Holding a static stretch for 15 to 30 seconds is effective for most adults looking to increase flexibility. Research on hamstring stretching found that a 15-second hold produced the same flexibility gains as holds lasting 30, 60, 90, or even 120 seconds when performed consistently over six weeks. The key factor isn’t how long you hold each stretch but how regularly you do it.
Why 15 to 30 Seconds Works
When you hold a stretch for more than about seven seconds, tension sensors in your tendons activate a reflex that temporarily reduces muscle tension. This allows the muscle to relax further into the stretch. By 15 seconds, this process is well underway, which is why shorter holds still deliver meaningful results.
The American College of Sports Medicine recommends holding stretches for 10 to 30 seconds for most adults. That range lines up with what the research shows: once you cross the seven-second threshold, you’re getting the neurological response that makes stretching productive. Going beyond 30 seconds per hold doesn’t appear to add much benefit for younger, healthy individuals.
Older Adults May Need Longer Holds
The one group that benefits from holding stretches longer is older adults. ACSM guidelines recommend people over 65 hold each stretch for up to 60 seconds. Aging reduces tissue elasticity and increases passive stiffness in muscles and tendons, so the muscle needs more time under a sustained load to achieve the same relaxation response. If you’re in this age group, working up to 45 or 60-second holds will likely produce better results than stopping at 15.
Consistency Matters More Than Duration
A six-week study comparing hamstring stretch durations found that every group, from 15 seconds to 120 seconds, improved significantly as long as they stretched on alternate days for the full six weeks. The participants who held for two minutes didn’t end up more flexible than those who held for 15 seconds. The shared variable was consistency: stretching every other day over a sustained period.
This is where most people go wrong. Holding a stretch for 90 seconds once a week does far less than holding it for 15 seconds three or four times a week. Your body adapts to repeated signals, not occasional intense ones. Aim for at least two to three sessions per week, stretching the same muscle groups each time.
What Changes in Your Muscles Over Time
In the first few weeks of a stretching routine, your increased range of motion comes mostly from your nervous system. Your brain learns to tolerate the stretch further before triggering a protective contraction. The muscle itself hasn’t changed structurally yet.

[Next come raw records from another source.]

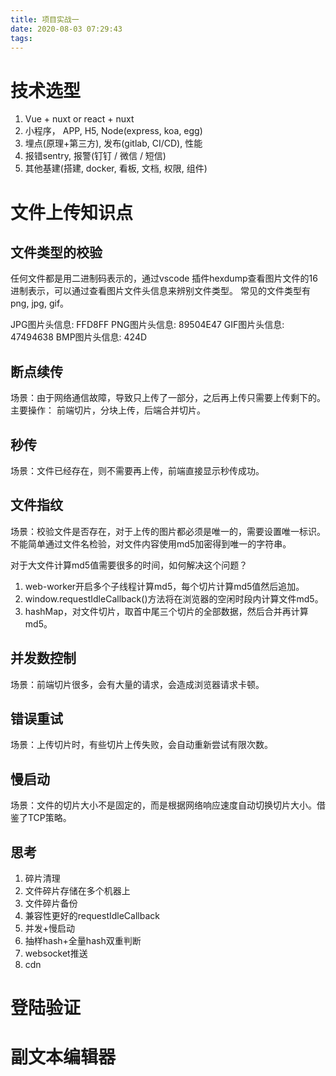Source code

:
 ```yaml
---
title: 项目实战一
date: 2020-08-03 07:29:43
tags:
---
```

# 技术选型
1. Vue + nuxt or react + nuxt
2. 小程序， APP, H5, Node(express, koa, egg)
3. 埋点(原理+第三方), 发布(gitlab, CI/CD), 性能
4. 报错sentry, 报警(钉钉 / 微信 / 短信)
5. 其他基建(搭建, docker, 看板, 文档, 权限, 组件)
# 文件上传知识点
## 文件类型的校验
任何文件都是用二进制码表示的，通过vscode 插件hexdump查看图片文件的16进制表示，可以通过查看图片文件头信息来辨别文件类型。
常见的文件类型有png, jpg, gif。

JPG图片头信息: FFD8FF
PNG图片头信息: 89504E47
GIF图片头信息: 47494638
BMP图片头信息: 424D

## 断点续传
场景：由于网络通信故障，导致只上传了一部分，之后再上传只需要上传剩下的。
主要操作： 前端切片，分块上传，后端合并切片。

## 秒传
场景：文件已经存在，则不需要再上传，前端直接显示秒传成功。

## 文件指纹
场景：校验文件是否存在，对于上传的图片都必须是唯一的，需要设置唯一标识。
不能简单通过文件名检验，对文件内容使用md5加密得到唯一的字符串。

对于大文件计算md5值需要很多的时间，如何解决这个问题？
1. web-worker开启多个子线程计算md5，每个切片计算md5值然后追加。
2. window.requestIdleCallback()方法将在浏览器的空闲时段内计算文件md5。
3. hashMap，对文件切片，取首中尾三个切片的全部数据，然后合并再计算md5。

## 并发数控制
场景：前端切片很多，会有大量的请求，会造成浏览器请求卡顿。

## 错误重试
场景：上传切片时，有些切片上传失败，会自动重新尝试有限次数。

## 慢启动
场景：文件的切片大小不是固定的，而是根据网络响应速度自动切换切片大小。借鉴了TCP策略。

## 思考
1. 碎片清理
2. 文件碎片存储在多个机器上
3. 文件碎片备份
4. 兼容性更好的requestIdleCallback
5. 并发+慢启动
6. 抽样hash+全量hash双重判断
7. websocket推送
8. cdn
# 登陆验证

# 副文本编辑器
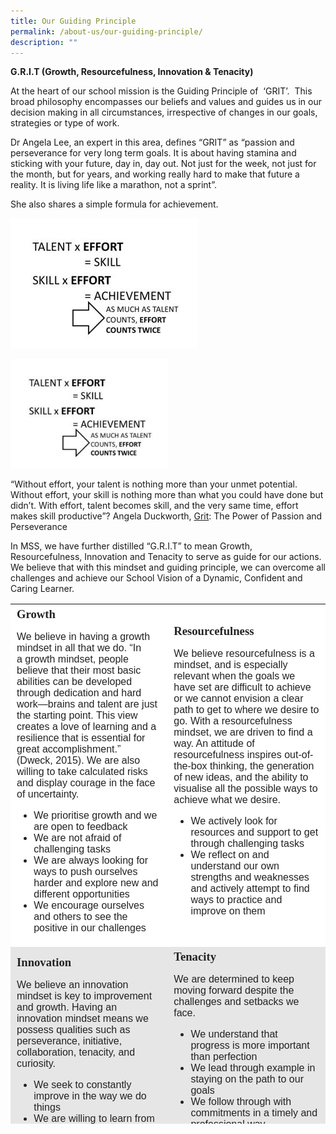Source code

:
 ```yaml
---
title: Our Guiding Principle
permalink: /about-us/our-guiding-principle/
description: ""
---
```

**G.R.I.T (Growth, Resourcefulness, Innovation & Tenacity)**

At the heart of our school mission is the Guiding Principle of  ‘GRIT’.  This broad philosophy encompasses our beliefs and values and guides us in our decision making in all circumstances, irrespective of changes in our goals, strategies or type of work.

Dr Angela Lee, an expert in this area, defines “GRIT” as “passion and perseverance for very long term goals. It is about having stamina and sticking with your future, day in, day out. Not just for the week, not just for the month, but for years, and working really hard to make that future a reality. It is living life like a marathon, not a sprint”.

She also shares a simple formula for achievement.

![](/images/1-2-300x208.jpeg)

<style>  
img {  
  display: block;  
  margin-left: auto;  
  margin-right: auto;  
}  
</style>  
<body><img src="/images/1-2-300x208.jpeg" alt="Our Guiding Principle" style="width:50%;">  
  
</body>

“Without effort, your talent is nothing more than your unmet potential. Without effort, your skill is nothing more than what you could have done but didn’t. With effort, talent becomes skill, and the very same time, effort makes skill productive”? Angela Duckworth, [Grit](https://www.goodreads.com/work/quotes/45670634): The Power of Passion and Perseverance

In MSS, we have further distilled “G.R.I.T” to mean Growth, Resourcefulness, Innovation and Tenacity to serve as guide for our actions. We believe that with this mindset and guiding principle, we can overcome all challenges and achieve our School Vision of a Dynamic, Confident and Caring Learner.

<table class=" alignleft" style="box-sizing: inherit; border-collapse: collapse; border-spacing: 0px; max-width: 100%; margin-right: 10px; color: rgb(34, 34, 34); font-family: &quot;Source Sans Pro&quot;, sans-serif; font-size: 16px; font-style: normal; font-variant-ligatures: normal; font-variant-caps: normal; font-weight: 400; letter-spacing: normal; orphans: 2; text-align: start; text-transform: none; white-space: normal; widows: 2; word-spacing: 0px; -webkit-text-stroke-width: 0px; background-color: rgb(255, 255, 255); text-decoration-thickness: initial; text-decoration-style: initial; text-decoration-color: initial; height: 832px; width: 773px;"><tbody style="box-sizing: inherit;"><tr style="box-sizing: inherit; background: rgb(255, 255, 255);"><td style="box-sizing: inherit; padding: 5px 10px; width: 375.5px;"><span style="box-sizing: inherit; font-family: &quot;book antiqua&quot;, palatino, serif; font-size: 14pt;"><strong style="box-sizing: inherit; font-weight: bold;">Growth</strong></span><p style="box-sizing: inherit; font-size: 1em;"></p><p style="box-sizing: inherit; font-size: 1em;"><span style="box-sizing: inherit; font-family: helvetica, arial, sans-serif;">We believe in having a growth mindset in all that we do. “In a&nbsp;growth mindset, people believe that their most basic abilities can be developed through dedication and hard work—brains and talent are just the starting point. This view creates a love of learning and a resilience that is essential for great accomplishment.”&nbsp; (Dweck, 2015). We are also willing to take calculated risks and display courage in the face of uncertainty.</span></p><ul style="box-sizing: inherit;"><li style="box-sizing: inherit;"><span style="box-sizing: inherit; font-family: helvetica, arial, sans-serif;">We prioritise growth and we are open to feedback</span></li><li style="box-sizing: inherit;"><span style="box-sizing: inherit; font-family: helvetica, arial, sans-serif;">We are not afraid of challenging tasks</span></li><li style="box-sizing: inherit;"><span style="box-sizing: inherit; font-family: helvetica, arial, sans-serif;">We are always looking for ways to push ourselves harder and explore new and different opportunities</span></li><li style="box-sizing: inherit;"><span style="box-sizing: inherit; font-family: helvetica, arial, sans-serif;">We encourage ourselves and others to see the positive in our challenges</span></li></ul></td><td style="box-sizing: inherit; padding: 5px 10px; width: 381.5px;"><span style="box-sizing: inherit; font-family: &quot;book antiqua&quot;, palatino, serif; font-size: 14pt;"><strong style="box-sizing: inherit; font-weight: bold;">Resourcefulness</strong></span><p style="box-sizing: inherit; font-size: 1em;"></p><p style="box-sizing: inherit; font-size: 1em;"><span style="box-sizing: inherit; font-family: helvetica, arial, sans-serif;">We believe resourcefulness is a mindset, and is especially relevant when the goals we have set are difficult to achieve or we cannot envision a clear path to get to where we desire to go. With a resourcefulness mindset, we are driven to find a way. An attitude of resourcefulness inspires out-of-the-box thinking, the generation of new ideas, and the ability to visualise all the possible ways to achieve what we desire.</span></p><ul style="box-sizing: inherit;"><li style="box-sizing: inherit;"><span style="box-sizing: inherit; font-family: helvetica, arial, sans-serif;">We actively look for resources and support to get through challenging tasks</span></li><li style="box-sizing: inherit;"><span style="box-sizing: inherit; font-family: helvetica, arial, sans-serif;">We reflect on and understand our own strengths and weaknesses and actively attempt to find ways to practice and improve on them</span></li></ul></td></tr><tr style="box-sizing: inherit; background: rgb(230, 230, 230);"><td style="box-sizing: inherit; padding: 5px 10px; width: 375.5px;"><span style="box-sizing: inherit; font-family: &quot;book antiqua&quot;, palatino, serif; font-size: 14pt;"><strong style="box-sizing: inherit; font-weight: bold;">Innovation</strong></span><p style="box-sizing: inherit; font-size: 1em;"></p><p style="box-sizing: inherit; font-size: 1em;"><span style="box-sizing: inherit; font-family: helvetica, arial, sans-serif;">We believe an innovation mindset is key to improvement and growth. Having an innovation mindset means we possess qualities such as perseverance, initiative, collaboration, tenacity, and curiosity.</span></p><ul style="box-sizing: inherit;"><li style="box-sizing: inherit;"><span style="box-sizing: inherit; font-family: helvetica, arial, sans-serif;">We seek to constantly improve in the way we do things</span></li><li style="box-sizing: inherit;"><span style="box-sizing: inherit; font-family: helvetica, arial, sans-serif;">We are willing to learn from others and the best practices but we will adapt to our context</span></li><li style="box-sizing: inherit;"><span style="box-sizing: inherit; font-family: helvetica, arial, sans-serif;">We believe in collaboration and teamwork</span></li></ul><p style="box-sizing: inherit; font-size: 1em;">&nbsp;</p></td><td style="box-sizing: inherit; padding: 5px 10px; width: 381.5px;"><strong style="box-sizing: inherit; font-weight: bold;"><span style="box-sizing: inherit; font-family: &quot;book antiqua&quot;, palatino, serif; font-size: 14pt;">Tenacity</span></strong><p style="box-sizing: inherit; font-size: 1em;"></p><p style="box-sizing: inherit; font-size: 1em;"><span style="box-sizing: inherit; font-family: helvetica, arial, sans-serif; font-size: 12pt;">We are determined to keep moving forward despite the challenges and setbacks we face.</span></p><ul style="box-sizing: inherit;"><li style="box-sizing: inherit;"><span style="box-sizing: inherit; font-family: helvetica, arial, sans-serif;">We understand that progress is more important than perfection</span></li><li style="box-sizing: inherit;"><span style="box-sizing: inherit; font-family: helvetica, arial, sans-serif;">We lead through example in staying on the path to our goals</span></li><li style="box-sizing: inherit;"><span style="box-sizing: inherit; font-family: helvetica, arial, sans-serif;">We follow through with commitments in a timely and professional way</span></li><li style="box-sizing: inherit;"><span style="box-sizing: inherit; font-family: helvetica, arial, sans-serif;">We respond to setbacks as learning experiences</span></li><li style="box-sizing: inherit;"><span style="box-sizing: inherit; font-family: helvetica, arial, sans-serif;">We know that changes take time and we will persevere in our efforts</span></li></ul><p style="box-sizing: inherit; font-size: 1em;">&nbsp;</p></td></tr></tbody></table>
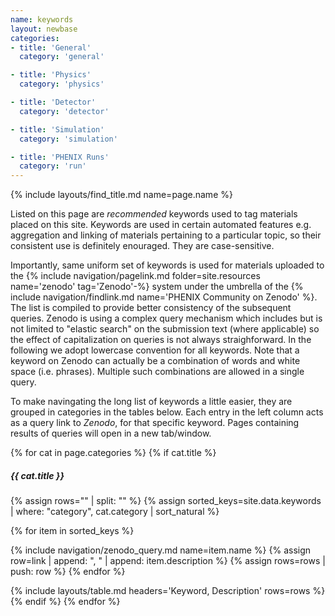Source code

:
 ```yaml
---
name: keywords
layout: newbase
categories:
- title: 'General'
  category: 'general'

- title: 'Physics'
  category: 'physics'

- title: 'Detector'
  category: 'detector'

- title: 'Simulation'
  category: 'simulation'

- title: 'PHENIX Runs'
  category: 'run'
---
```

{% include layouts/find_title.md name=page.name %}

Listed on this page are *recommended* keywords used to tag materials placed on this site.
Keywords are used in certain automated features e.g. aggregation and linking of materials
pertaining to a particular topic, so their consistent use is definitely enouraged. They are case-sensitive.

Importantly, same uniform set of keywords is used for materials uploaded to the
{% include navigation/pagelink.md folder=site.resources name='zenodo' tag='Zenodo'-%}
system under the umbrella of the
{% include navigation/findlink.md name='PHENIX Community on Zenodo' %}. The list is compiled
to provide better consistency of the subsequent queries. Zenodo is using a complex
query mechanism which includes but is not limited to "elastic search" on the submission
text (where applicable) so the effect of capitalization on queries is not always straighforward.
In the following we adopt lowercase convention for all keywords. Note that a keyword on Zenodo
can actually be a combination of words and white space (i.e. phrases). Multiple such combinations
are allowed in a single query.

To make navingating the long list of keywords a little easier, they are grouped in categories
in the tables below. Each entry in the left column acts as a query link to *Zenodo*, for that specific
keyword. Pages containing results of queries will open in a new tab/window.

{% for cat in page.categories %}
{% if cat.title %}
  <br/>
##### {{ cat.title }}
{% assign rows="" | split: "" %}
{% assign sorted_keys=site.data.keywords | where: "category", cat.category | sort_natural %}

{% for item in sorted_keys %}

{% include navigation/zenodo_query.md name=item.name %}
{% assign row=link | append: ", " | append: item.description %}
{% assign rows=rows | push: row %}
{% endfor %}

{% include layouts/table.md headers='Keyword, Description' rows=rows %}
{% endif %}
{% endfor %}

With longer-term programs (roughly 8 to 12 weeks), actual physical changes begin. A 12-week stretching study in adolescent athletes found that the muscle fibers in the calf grew about 6% longer at rest and up to 15% longer at maximum stretch. The stretching group also gained 22% more ankle range of motion compared to 8% in the control group. These structural adaptations, longer muscle fibers and reduced stiffness in the muscle-tendon unit, are what create lasting flexibility rather than the temporary looseness you feel after a single session.
That study used progressively increasing stretch volumes, starting at about 9 minutes of total stretching per session and building to 15 minutes by week 12. So if your goal is genuinely transforming your flexibility rather than just maintaining it, plan to gradually increase your total stretching time over several months.
Stretching Before Workouts: A Timing Concern
If you’re stretching before exercise that requires strength or power, hold duration matters for a different reason. Research on quadriceps stretching found that holds of 30 seconds or longer caused measurable reductions in peak muscle force. Holds under 30 seconds did not show the same drop in strength.
This means a quick 10 to 15-second stretch before a workout can improve your range of motion without compromising performance. Save the longer, deeper holds for after your workout or on recovery days when temporary reductions in muscle force won’t affect what you’re about to do.
A Practical Stretching Routine
For most people, an effective flexibility routine looks like this:
- Hold time: 15 to 30 seconds per stretch (up to 60 seconds if you’re over 65)
- Repetitions: 2 to 4 rounds per muscle group
- Frequency: 3 to 5 days per week
- Timeline: Expect noticeable improvements in 3 to 4 weeks, with structural muscle changes developing over 8 to 12 weeks
Stretch to the point of mild tension or slight discomfort, not pain. If you’re grimacing, you’ve gone too far, and your muscles will tighten protectively rather than relax into a greater range. The sensation should feel like a firm pull that you can breathe through comfortably for the full hold.